Civil penalties follow a tiered structure based on the level of culpability, ranging from lack of knowledge to willful neglect not corrected. Penalties may be assessed per violation with annual caps per violation type. Criminal penalties—enforced by the Department of Justice—apply to knowingly obtaining or disclosing PHI in violation of HIPAA and can include significant fines and imprisonment, with higher penalties for offenses committed under false pretenses or for personal gain or malicious harm.

Compliance Requirements

Core program actions

  • Governance: Appoint privacy and security officers, define accountability, and integrate HIPAA into enterprise risk management.
  • Risk Assessments: Perform and update enterprise-wide risk analyses, document risk decisions, and track remediation to completion.
  • Policies and procedures: Implement the Privacy Rule, Security Rule (Administrative Safeguards and Technical Safeguards), and breach response procedures. Review and update at least annually.
  • Access and security controls: Enforce least privilege, multi-factor authentication, encryption, patching, endpoint protection, secure messaging, and audit logging.
  • Business Associates: Vet vendors, execute Business Associate Agreements, set security requirements, and monitor performance and incidents.
  • Workforce training: Provide role-based, initial and periodic training; test comprehension; and apply sanctions for violations.
  • Individual rights and NPP: Maintain processes to fulfill access and amendment requests promptly and to distribute and post your Notice of Privacy Practices.
  • Incident response: Establish intake, triage, investigation, containment, forensics, harm analysis, notification, and post-incident reviews.
  • Contingency planning: Maintain backups, disaster recovery, and emergency operations procedures; test them and document results.
  • Documentation and retention: Keep required HIPAA documentation, decisions, and BAAs for at least six years and make them available to OCR upon request.

Conclusion

HIPAA 1996 sets national rules for safeguarding PHI and holding organizations accountable. By applying a risk-based program—anchored in solid Risk Assessments, strong Administrative and Technical Safeguards, clear policies, and vendor oversight—you can meet legal obligations and earn patient trust.

FAQs.

What entities are covered under HIPAA?

Covered Entities include health plans, healthcare clearinghouses, and healthcare providers that conduct standard electronic transactions. Business Associates—such as billing companies, cloud providers, and analytics vendors that handle PHI for Covered Entities—are also directly liable for HIPAA compliance.

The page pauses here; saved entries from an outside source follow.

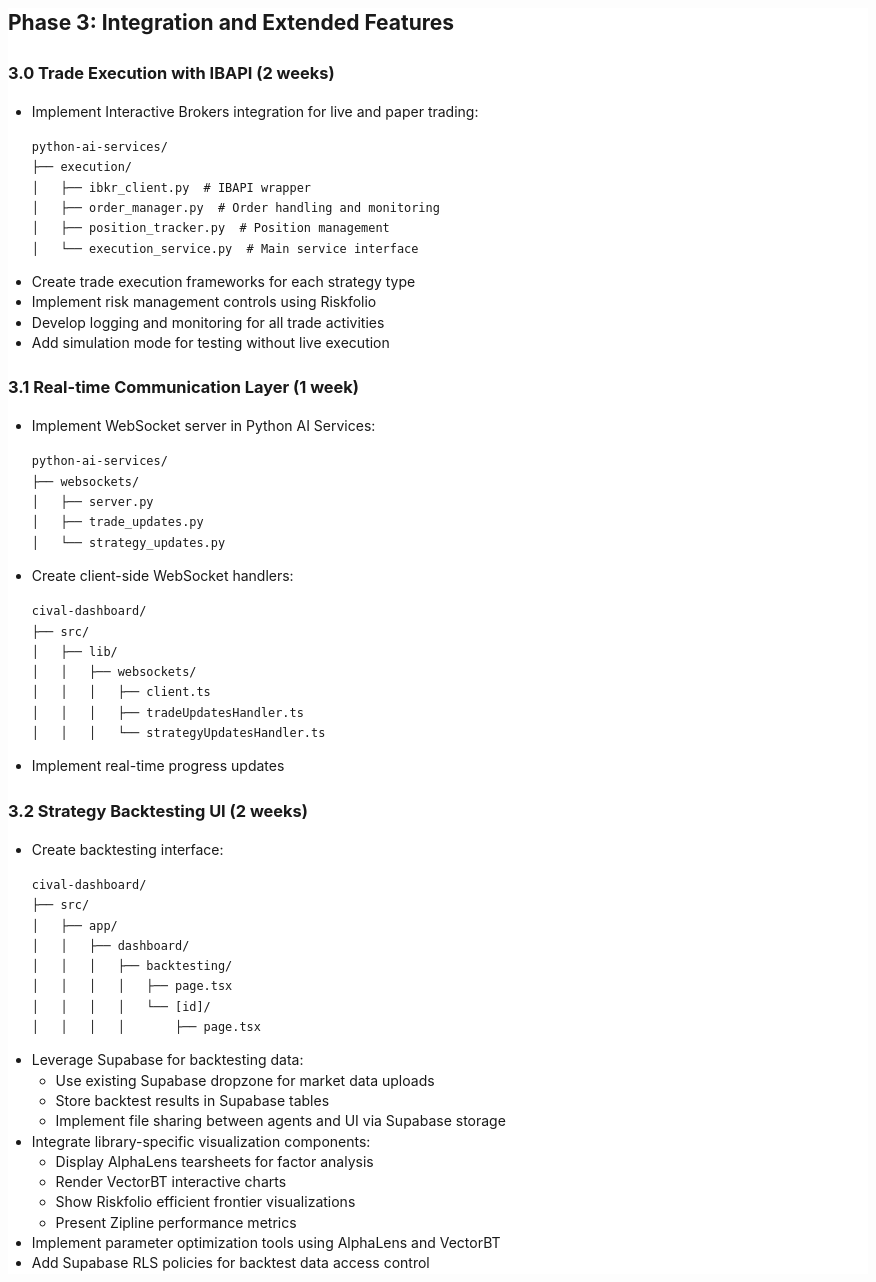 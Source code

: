 ## Phase 3: Integration and Extended Features

### 3.0 Trade Execution with IBAPI (2 weeks)
- Implement Interactive Brokers integration for live and paper trading:
  ```
  python-ai-services/
  ├── execution/
  │   ├── ibkr_client.py  # IBAPI wrapper
  │   ├── order_manager.py  # Order handling and monitoring
  │   ├── position_tracker.py  # Position management
  │   └── execution_service.py  # Main service interface
  ```
- Create trade execution frameworks for each strategy type
- Implement risk management controls using Riskfolio
- Develop logging and monitoring for all trade activities
- Add simulation mode for testing without live execution

### 3.1 Real-time Communication Layer (1 week)
- Implement WebSocket server in Python AI Services:
  ```
  python-ai-services/
  ├── websockets/
  │   ├── server.py
  │   ├── trade_updates.py
  │   └── strategy_updates.py
  ```
- Create client-side WebSocket handlers:
  ```
  cival-dashboard/
  ├── src/
  │   ├── lib/
  │   │   ├── websockets/
  │   │   │   ├── client.ts
  │   │   │   ├── tradeUpdatesHandler.ts
  │   │   │   └── strategyUpdatesHandler.ts
  ```
- Implement real-time progress updates

### 3.2 Strategy Backtesting UI (2 weeks)
- Create backtesting interface:
  ```
  cival-dashboard/
  ├── src/
  │   ├── app/
  │   │   ├── dashboard/
  │   │   │   ├── backtesting/
  │   │   │   │   ├── page.tsx
  │   │   │   │   └── [id]/
  │   │   │   │       ├── page.tsx
  ```
- Leverage Supabase for backtesting data:
  - Use existing Supabase dropzone for market data uploads
  - Store backtest results in Supabase tables
  - Implement file sharing between agents and UI via Supabase storage
- Integrate library-specific visualization components:
  - Display AlphaLens tearsheets for factor analysis
  - Render VectorBT interactive charts
  - Show Riskfolio efficient frontier visualizations
  - Present Zipline performance metrics
- Implement parameter optimization tools using AlphaLens and VectorBT
- Add Supabase RLS policies for backtest data access control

What are the main requirements of the Privacy Rule?

You must limit PHI uses and disclosures to permitted purposes, apply the minimum necessary standard, provide a Notice of Privacy Practices, obtain authorizations when required, and honor individual rights to access, amend, obtain an accounting of disclosures, request restrictions, and receive confidential communications.

How does the Breach Notification Rule work?

After discovering a potential incident, you perform a documented risk assessment to determine if unsecured PHI was compromised. If a breach occurred, notify affected individuals without unreasonable delay and no later than 60 days, report to HHS, and notify media for breaches affecting 500 or more residents in a state or jurisdiction. Include required details and retain documentation.

What penalties exist for HIPAA violations?

OCR may impose tiered civil monetary penalties that scale with the level of culpability and compliance history, potentially reaching substantial amounts per violation with annual caps per violation type. Criminal penalties can include significant fines and imprisonment—up to higher terms for offenses involving false pretenses or intent to profit or cause harm.